Les leviers du changement
J’en termine par la série de questions qui concernent les leviers du changement : l’Etat et les partenaires sociaux.

L’Etat est un piètre employeur, et cela ne date pas d’aujourd’hui. Je veux un Etat plus juste et plus efficace. Un exemple : il faut que l’Etat, auquel c’est aujourd’hui interdit, puisse signer de vrais compromis sociaux. Autre exemple : des remise en cause des droits acquis peuvent être nécessaires, elles doivent donner lieu à une indemnisation. Quant aux finances de l’Etat, l’engagement que je prends est de faire ce que j’ai déjà fait de 1997 à 2000 : faire baisser les ratio dette/PIB.

S’agissant ensuite de la démocratie sociale, je constate, pour le regretter, qu’il y a en ce domaine les discours des temps d’opposition et les actes des temps de pouvoir. Je souhaite que le contrat trouve, aux côtés de la loi, la place qui lui revient. A cette fin, je continue de défendre des propositions plus radicales que celles que vous évoquez : l’organisation d’élections permettant de mesurer la représentativité et d’augmenter la légitimité des syndicats ; la règle majoritaire qui doit conditionner la validité d’un accord collectif. Je crois au rôle des corps intermédiaires - syndicats, mais aussi associations ou partis politiques -, il faut donc les rénover en profondeur.

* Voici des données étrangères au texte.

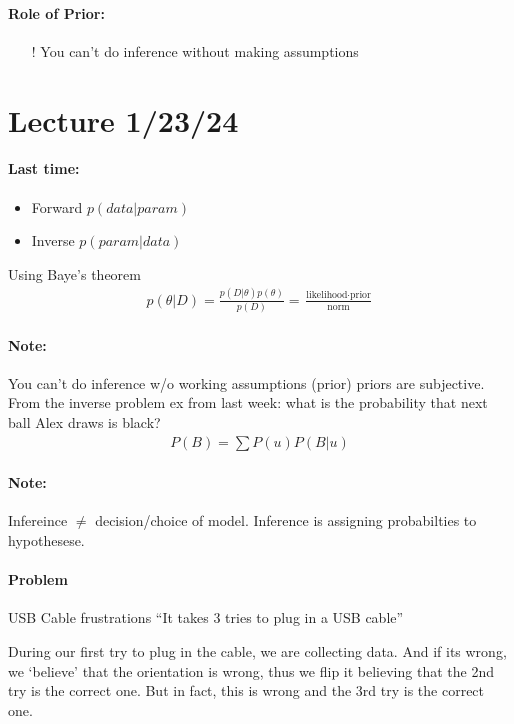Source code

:\documentclass[../main.tex]{subfiles}
\begin{document}
\paragraph{Role of Prior:}
\begin{itemize}
    \item[!] You can't do inference without making assumptions
\end{itemize}

\newpage
\section*{Lecture 1/23/24}
\barh \vspace{10px}

\paragraph{Last time: }
\begin{itemize}
    \item Forward $p(data | param)$
    \item Inverse $p(param | data)$
\end{itemize}
Using Baye's theorem
\begin{align*}
    p(\theta|D) = \frac{p(D|\theta) p(\theta)}{p(D)}
    = \frac{\textrm{likelihood} \cdot \textrm{prior}}{\textrm{norm}}
\end{align*}
\paragraph{Note:} You can't do inference w/o working assumptions (prior) priors are subjective. From
the inverse problem ex from last week: what is the probability that next ball Alex draws is black?
\begin{align*}
    P(B) = \sum P(u) P(B|u)
\end{align*}

\paragraph{Note:} Infereince $\neq$ decision/choice of model. Inference is assigning probabilties to
hypothesese. 

\paragraph{Problem } USB Cable frustrations ``It takes 3 tries to plug in a USB cable''

During our first try to plug in the cable, we are collecting data. And if its wrong, we `believe'
that the orientation is wrong, thus we flip it believing that the 2nd try is the correct one. But in
fact, this is wrong and the 3rd try is the correct one. 
\end{document}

Voilà, en définitive, ce que doit être pour moi la mission du prochain président de la République : bâtir un nouveau compromis social-démocrate dans une économie mondialisée ; assurer une cohérence entre une vision du monde et des propositions concrètes ; être capable à la fois de fixer des principes et d’oeuvrer à leur mise en oeuvre. Je mesure qu’il s’agit là d’une conception nouvelle du rôle du président de la République. Je la crois adaptée aux temps nouveaux, difficiles et incertains.